Speaking at the launch of his new book, former US ambassador to China and former American Intstitute in Taiwan director, James Lilley, yesterday said disputes between Taiwan and China are better solved through greater business interactions.

"Make business, not war," said Lilley, who was born in the seaport town of Qingdao (青島) in northeast China. Lilley also said there should be a peaceful resolution between the two sides of strait.

Lilley urged Taiwan to keep a low profile while focusing on economic development.

"Don't go too far to provoke China. China may provoke you, but don't get on the wrong side of this one," Lilley said.

"We're shooting with each other, and in 2003 it's all about making money. War is bad for business," he said.

"Now you have thinkers and visionaries like [former KMT vice chairman] Vincent Siew (蕭萬長) who tries to use the EU's formula to deal with China," said Lilley. "[Vice Premier] Qian Qi-chen (錢其琛) is talking about a free trade area. There is something happening there."

Lilley mapped out a future scenario for East Asia in which three important hubs exist -- two in China and one in Taiwan.

Lilley said the Yangtze Delta and the combination of Hong Kong and Shenzhen would play an important role in the economic development of East Asia.

"Half-a-million Taiwanese businessmen live in Shanghai now," said Lilley, quoting John Chang (章孝嚴), the illegitimate son of late president Chiang Ching-kuo (蔣經國).

Lilley said the port city of Kaohsiung could also function as a hub. "You are to put over NT$1 trillion into Kaohsiung over the next five years.
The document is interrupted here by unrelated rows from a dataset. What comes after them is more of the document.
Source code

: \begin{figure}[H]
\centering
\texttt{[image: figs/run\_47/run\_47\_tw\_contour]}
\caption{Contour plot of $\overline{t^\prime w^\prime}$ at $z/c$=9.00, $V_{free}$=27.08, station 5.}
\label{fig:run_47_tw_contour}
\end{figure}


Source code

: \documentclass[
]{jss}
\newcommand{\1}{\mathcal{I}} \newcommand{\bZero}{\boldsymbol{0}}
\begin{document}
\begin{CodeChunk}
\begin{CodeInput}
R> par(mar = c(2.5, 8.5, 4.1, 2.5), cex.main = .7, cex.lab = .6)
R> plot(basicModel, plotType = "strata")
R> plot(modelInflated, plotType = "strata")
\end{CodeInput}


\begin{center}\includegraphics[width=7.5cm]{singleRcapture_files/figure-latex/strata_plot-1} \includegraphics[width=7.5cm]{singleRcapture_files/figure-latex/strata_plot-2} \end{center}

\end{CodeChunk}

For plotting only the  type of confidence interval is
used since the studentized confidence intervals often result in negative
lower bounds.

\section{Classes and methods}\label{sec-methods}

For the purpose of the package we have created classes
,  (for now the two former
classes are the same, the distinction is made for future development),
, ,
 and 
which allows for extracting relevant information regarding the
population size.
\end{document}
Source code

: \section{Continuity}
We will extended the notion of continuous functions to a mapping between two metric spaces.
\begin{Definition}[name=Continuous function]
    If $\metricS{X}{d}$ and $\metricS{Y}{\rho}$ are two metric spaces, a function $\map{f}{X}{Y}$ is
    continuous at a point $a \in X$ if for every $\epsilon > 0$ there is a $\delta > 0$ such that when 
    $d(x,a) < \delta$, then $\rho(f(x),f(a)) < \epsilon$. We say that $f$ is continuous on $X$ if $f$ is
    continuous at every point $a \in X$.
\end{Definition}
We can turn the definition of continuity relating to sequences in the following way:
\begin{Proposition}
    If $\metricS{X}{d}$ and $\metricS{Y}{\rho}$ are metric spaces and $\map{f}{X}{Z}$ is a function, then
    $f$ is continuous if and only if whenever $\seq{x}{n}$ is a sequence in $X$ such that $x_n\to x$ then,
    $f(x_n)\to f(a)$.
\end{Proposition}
I see you have passed a law to establish a free export zone with Kaohsiung in the middle of it," Lilley said, "Kaohsiung can very well become a hub."

"You're tied close to the America market, you're involved in free-market competition and you're actively lowering tariff barriers. All of these things are positive," Lilley said.

But Lilley also said he was worried a referendum may prevent Taiwan's economy from developing further.

"Referendums are not a good way to do business," said Lilley, when asked how Taiwan should resolve the Fourth Nuclear Power Plant dispute. "This is a very complex decision that doesn't lend itself to a simple answer," he said.

"What does the referendum do for you? What does it clarify? It's very important to examine oneself as to why it's being done." he said, "There is a lot of noise being made [on the nuclear power issue]. It's time for the pragmatist to come out, not the idealist."

He reiterated the US government's stance of non-intervention on the Taiwan-China issue

"It's not my business, not to me or to the US," Lilley said.

Lilley thinks that the US is "not smart enough" to get involved in something so complicated.

"When I get involved with China, I realize how much I don't know about it. You know what the Chinese concerns are. What they are really concerned about is the referendum of independence," he said.

"Your president said very clearly in his inauguration address, `I will not have a referendum on the status of Taiwan as long as the situation is peaceful.' I presume that's still the stance [of Taiwan]," he said.